Other courts in this district have allowed plaintiffs to plead alternative theories for unjust enrichment alongside a claim for breach of an express contract. See, e.g., Chem Gro of Houghton, Inc. v. Lewis Cty. Rural Elec. Co-op. Ass'n, No. 2:11CV93 JCH, 2012 WL 1025001, at *3 (E.D. Mo. Mar. 26, 2012) (quoting Owen v. General Motors Corp., No. 06-4067-CV-C-NKL, 2006 WL 2808632, at *2 (W.D. Mo. Sept. 28, 2006)) ("[T]he fact that a plaintiff cannot simultaneously recover damages for both breach of an express contract and unjust enrichment does not preclude that plaintiff from pleading both theories in her complaint.") (alteration in Chem Gro); Asbury Carbons, Inc. v. Sw. Bank, an M & I Bank, No. 4:10-CV-878 CEJ, 2011 WL 1086067, at *4 (E.D. Mo. Mar. 22, 2011) ("While unjust enrichment is often a last resort, plaintiff can submit alternate theories of recovery supported by the same actions which allegedly give rise to its breach of contract, conversion and other claims."); cf. Dubinsky v. Mermart LLC, No. 4:08-CV-1806 (CEJ), 2009 WL 1011503, at *5 (E.D. Mo. Apr. 15, 2009), aff'd, 595 F.3d 812 (8th Cir. 2010) (dismissing a claim for unjust enrichment and noting the plaintiffs alleged alternative theory "seeks recovery for events arising solely out of the [contract]").

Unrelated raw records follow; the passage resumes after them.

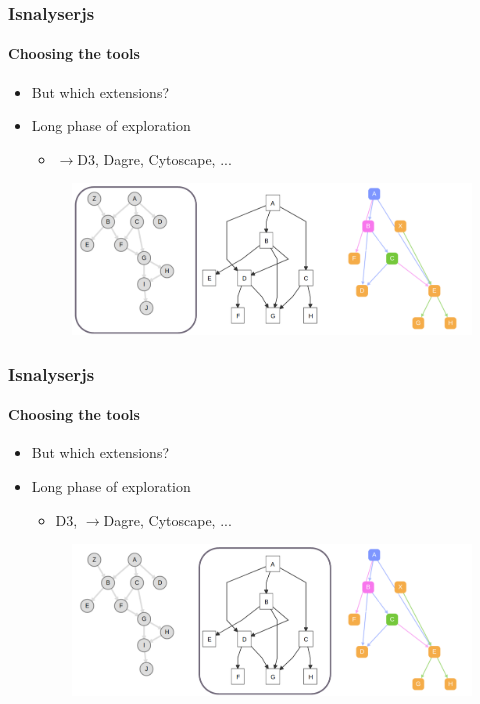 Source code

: \documentclass[9pt]{beamer}
\begin{document}
\begin{frame}
\frametitle{Isnalyserjs}
\framesubtitle{Choosing the tools}
\begin{itemize}%
	\item But which extensions?
	\item Long phase of exploration
	\pause
	\begin{itemize}
		\item $\rightarrow$D3, Dagre, Cytoscape, ...
	\end{itemize}
	\begin{figure}
	\flushleft
	\includegraphics[width=1\linewidth]{figures/js_libs_1.pdf}
\end{figure}
\end{itemize}
\end{frame} 
\begin{frame}
\frametitle{Isnalyserjs}
\framesubtitle{Choosing the tools}
\begin{itemize}%
	\item But which extensions?
	\item Long phase of exploration
	\begin{itemize}
		\item D3, $\rightarrow$Dagre, Cytoscape, ...
	\end{itemize}
	\begin{figure}
		\flushleft
		\includegraphics[width=1\linewidth]{figures/js_libs_2.pdf}
	\end{figure}
\end{itemize}
\end{frame} 
\end{document}
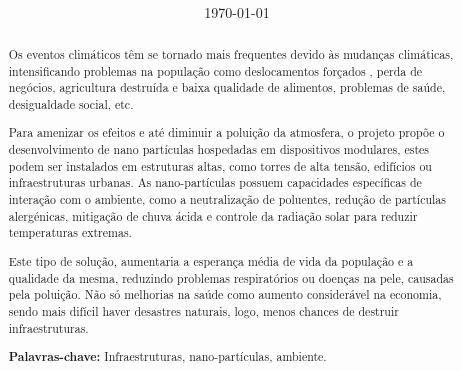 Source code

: \documentclass[a4paper, 11pt, onecolumn, oneside]{report}
\begin{document}
\title{%
{\Huge\textbf{\titulo}}\\
{\Large \empresa}
}
%
\author{%
    \autores \\ \\ 
    \departamento \\ \\
    \autorescontactos
}
%
\date{\today}
%
\maketitle
{} %
\renewcommand{\contentsname}{Índice}
\tableofcontents
\begin{abstract}
\par
Os eventos climáticos têm se tornado mais frequentes devido às mudanças climáticas, intensificando problemas na população como deslocamentos forçados , perda de negócios, agricultura destruída e baixa qualidade de alimentos, problemas de saúde, desigualdade social, etc.
\par
Para amenizar os efeitos e até diminuir a poluição da atmosfera, o projeto propõe o desenvolvimento de nano partículas hospedadas em dispositivos modulares, estes podem ser instalados em estruturas altas, como torres de alta tensão, edifícios ou infraestruturas urbanas. As nano-partículas possuem capacidades específicas de interação com o ambiente, como a neutralização de poluentes, redução de partículas alergénicas, mitigação de chuva ácida e controle da radiação solar para reduzir temperaturas extremas.
\par
Este tipo de solução, aumentaria a esperança média de vida da população e a qualidade da mesma, reduzindo problemas respiratórios ou doenças na pele, causadas pela poluição. Não só melhorias na saúde como aumento considerável na economia, sendo mais difícil haver desastres naturais, logo, menos chances de destruir infraestruturas.
\par
\textbf{Palavras-chave:} Infraestruturas, nano-partículas, ambiente.
\end{abstract}

\listoffigures

\clearpage
{}

%
\end{document}
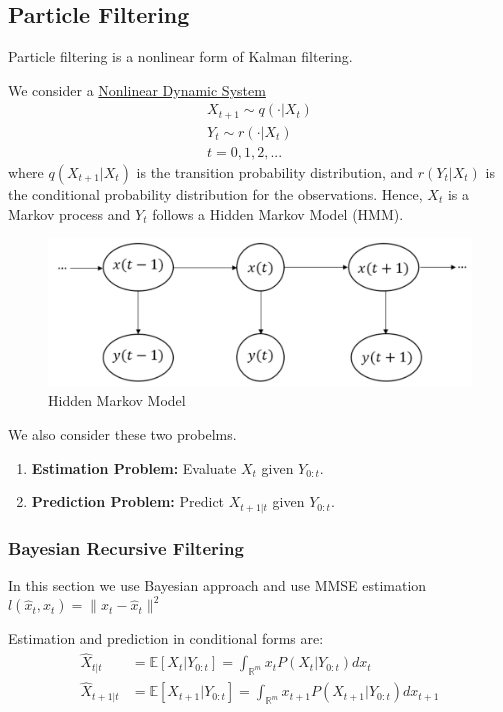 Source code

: \documentclass[11pt,a4paper]{article}
\begin{document}
\subsection{Particle Filtering}
Particle filtering is a nonlinear form of Kalman filtering.

We consider a \underline{Nonlinear Dynamic System}
\begin{equation}
    \begin{aligned}
        X_{t+1}\sim q(\cdot|X_t)\\
        Y_{t}\sim r(\cdot|X_t)\\t=0,1,2,...
    \end{aligned}
    \nonumber
\end{equation}
where $q(X_{t+1}|X_t)$ is the transition probability distribution, and $r(Y_t|X_t)$ is the conditional probability distribution for the observations. Hence, $X_t$ is a Markov process and $Y_t$ follows a Hidden Markov Model (HMM).
\begin{center}\begin{figure}[htbp]
    \centering
    \includegraphics[scale=0.2]{HMM.png}
    \caption{Hidden Markov Model}
    \label{}
\end{figure}\end{center}
We also consider these two probelms.
\begin{enumerate}
    \item \textbf{Estimation Problem:} Evaluate $X_t$ given $Y_{0:t}$.
    \item \textbf{Prediction Problem:} Predict $X_{t+1|t}$ given $Y_{0:t}$.
\end{enumerate}

\subsubsection{Bayesian Recursive Filtering}
In this section we use Bayesian approach and use MMSE estimation $l(\hat{x}_t,x_t)=\|x_t-\hat{x}_t\|^2$

Estimation and prediction in conditional forms are:
\begin{equation}
    \begin{aligned}
        \hat{X}_{t|t}&=\mathbb{E}[X_{t}|Y_{0:t}]=\int_{\mathbb{R}^m}x_{t}P(X_{t}|Y_{0:t})dx_{t}\\
        \hat{X}_{t+1|t}&=\mathbb{E}[X_{t+1}|Y_{0:t}]=\int_{\mathbb{R}^m}x_{t+1}P(X_{t+1}|Y_{0:t})dx_{t+1}
    \end{aligned}
    \nonumber
\end{equation}
\end{document}
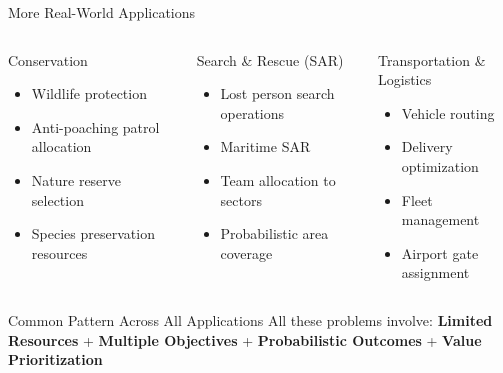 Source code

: \documentclass[aspectratio=43,8pt]{beamer}
\begin{document}
\begin{frame}{More Real-World Applications}
\begin{columns}[t]
\begin{block}{Conservation}
\begin{itemize}
    \item Wildlife protection
    \item Anti-poaching patrol allocation
    \item Nature reserve selection
    \item Species preservation resources
\end{itemize}
\end{block}

\begin{alertblock}{Search \& Rescue (SAR)}
\begin{itemize}
    \item Lost person search operations
    \item Maritime SAR
    \item Team allocation to sectors
    \item Probabilistic area coverage
\end{itemize}
\end{alertblock}

\begin{exampleblock}{Transportation \& Logistics}
\begin{itemize}
    \item Vehicle routing
    \item Delivery optimization
    \item Fleet management
    \item Airport gate assignment
\end{itemize}
\end{exampleblock}
\end{columns}

\vspace{0.5cm}
\begin{block}{Common Pattern Across All Applications}
All these problems involve: \textbf{Limited Resources} + \textbf{Multiple Objectives} + \textbf{Probabilistic Outcomes} + \textbf{Value Prioritization}
\end{block}
\end{frame}
\end{document}
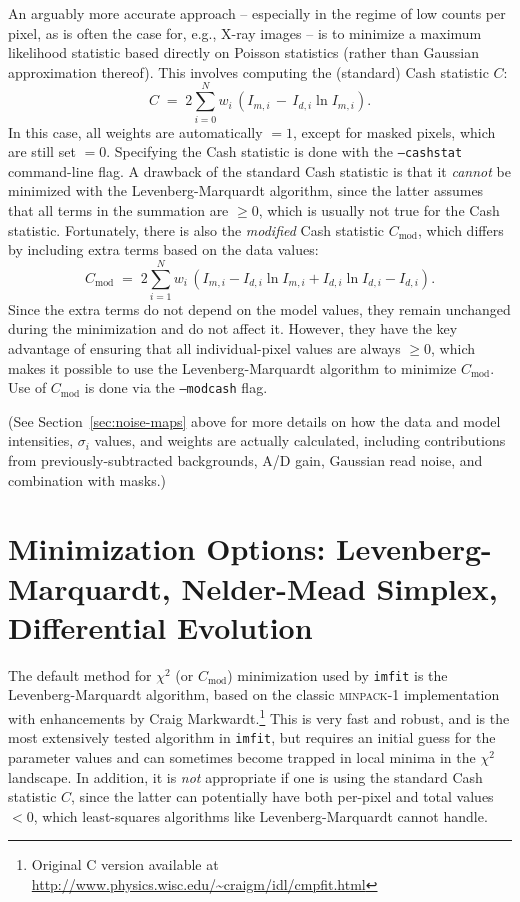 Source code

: \documentclass[10pt,a4paper,article]{memoir}
\newcommand{\imfit}{\texttt{imfit}}
\newcommand{\chisquare}{\ensuremath{\chi^{2}}}
\begin{document}
An arguably more accurate approach -- especially in the regime of low counts per pixel,
as is often the case for, e.g., X-ray images -- is to minimize a maximum likelihood 
statistic based directly on Poisson statistics (rather than Gaussian approximation thereof). 
This involves computing the (standard) Cash statistic $C$:
\begin{equation}
C \; = \; 2 \sum_{i = 0}^{N} w_{i} \, (I_{m, i} \, - \, I_{d, i} \ln I_{m, i}) .
\end{equation}
In this case, all weights are automatically $=1$, except for masked pixels, which are still set $= 0$.
Specifying the Cash statistic is done with the \texttt{--cashstat} command-line flag.
A drawback of the standard Cash statistic is that it \textit{cannot} be minimized with the
Levenberg-Marquardt algorithm, since the latter assumes that all terms in the summation are
$\ge 0$, which is usually not true for the Cash statistic.  Fortunately, there is also the 
\textit{modified} Cash statistic $C_{\mathrm{mod}}$, which differs by including extra terms 
based on the data values:
\begin{equation}
C_{\mathrm{mod}} \; = \;  2 \sum_{i = 1}^{N} w_{i} \, 
\left( I_{m, i} - I_{d, i} \ln I_{m, i} + I_{d, i} \ln I_{d, i} - I_{d, i} \right).
\end{equation}
Since the extra terms do not depend on the model values, they remain unchanged during
the minimization and do not affect it. However, they have
the key advantage of ensuring that all individual-pixel values are always $\ge 0$, which
makes it possible to use the Levenberg-Marquardt algorithm to minimize $C_{\mathrm{mod}}$.
Use of $C_{\mathrm{mod}}$ is done via the \texttt{--modcash} flag.

(See Section~\ref{sec:noise-maps} above for more details on how the data
and model intensities, $\sigma_{i}$ values, and weights are actually
calculated, including contributions from previously-subtracted
backgrounds, A/D gain, Gaussian read noise, and combination with masks.)




\section{Minimization Options: Levenberg-Marquardt, Nelder-Mead Simplex, Differential Evolution}

The default method for \chisquare{} (or $C_{\mathrm{mod}}$) minimization
used by \imfit{} is the Levenberg-Marquardt algorithm, based on the
classic \textsc{minpack-1} implementation \citep{more78} with
enhancements by Craig Markwardt.\footnote{Original C version available
at \url{http://www.physics.wisc.edu/~craigm/idl/cmpfit.html}} This is
very fast and robust, and is the most extensively tested algorithm in
\imfit, but requires an initial guess for the parameter values and can
sometimes become trapped in local minima in the \chisquare{} landscape.
In addition, it is \textit{not} appropriate if one is using the standard
Cash statistic $C$, since the latter can potentially have both per-pixel
and total values $< 0$, which least-squares algorithms like Levenberg-Marquardt cannot
handle.
\end{document}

Here, the petition does not explicitly state that Plaintiff's unjust enrichment claim is pled "in the alternative to" its breach of contract claim. However, this fact is not fatal. "The liberal policy reflected in Rule 8(d)(2) mandates that courts not construe a pleading `as an admission against another alternative or inconsistent pleading in the same case.'" Chem Gro, 2012 WL 1025001, at *3 (quoting McCalden v. Cal. Library Ass'n., 955 F.2d 1214, 1219 (9th Cir. 1990)). As in Chem Gro,

while the unjust enrichment claim ... is not explicitly pled in the alternative to Plaintiff's other claims, Plaintiff clearly intended its unjust enrichment claim to operate as an alternative cause of action to Plaintiff's breach of contract ... claim[].... The Court will not require hypertechnicality in pleading these claims in the alternative and will not dismiss Plaintiff's unjust enrichment claim based on the failure to use more precise wording.

Id. Consequently, the Court will allow Plaintiff to pursue its alternative claims for breach of contract and unjust enrichment.

Lastly, Defendants argue they are entitled to a more definite statement regarding Plaintiff's breach of contract claim because Plaintiff has not identified what equipment was not provided beyond alleging "the vast majority of materials have still not been delivered and installed." (ECF No. 2, at ¶ 24) Specifically, Defendants ask the Court to require Plaintiff to "identify that equipment, the date it contends the equipment was paid for, the amount it believes was paid for that equipment, and the date upon which the equipment was required to be delivered." (ECF No. 8-1, at 7; ECF No. 9-1, a 6)

Plaintiff counters that the petition provides sufficient information for Defendants to frame their responses. Under Rule 12(e), "[a] party may move for a more definite statement of a pleading to which a responsive pleading is allowed but which is so vague or ambiguous that the party cannot reasonably prepare a response." "Rule 12(e) is not designed to remedy an alleged lack of detail, rather, the Rule is intended to serve as a means to remedy unintelligible pleadings." Resolution Trust Corp. v. Fiala, 870 F.Supp. 962, 977 (E.D. Mo. 1994). However, when a "pleading fails to specify the allegations in a manner that provides sufficient notice, a defendant can move for a more definite [statement] under Rule 12(e) before responding." Whitehead v. City of St. Louis, No. 4:09CV483 CDP, 2009 WL 4430699, at *1 (E.D. Mo. Nov. 24, 2009) (quoting Swierkiewicz v. Sorema N.A., 534 U.S. 506, 512 (2002)).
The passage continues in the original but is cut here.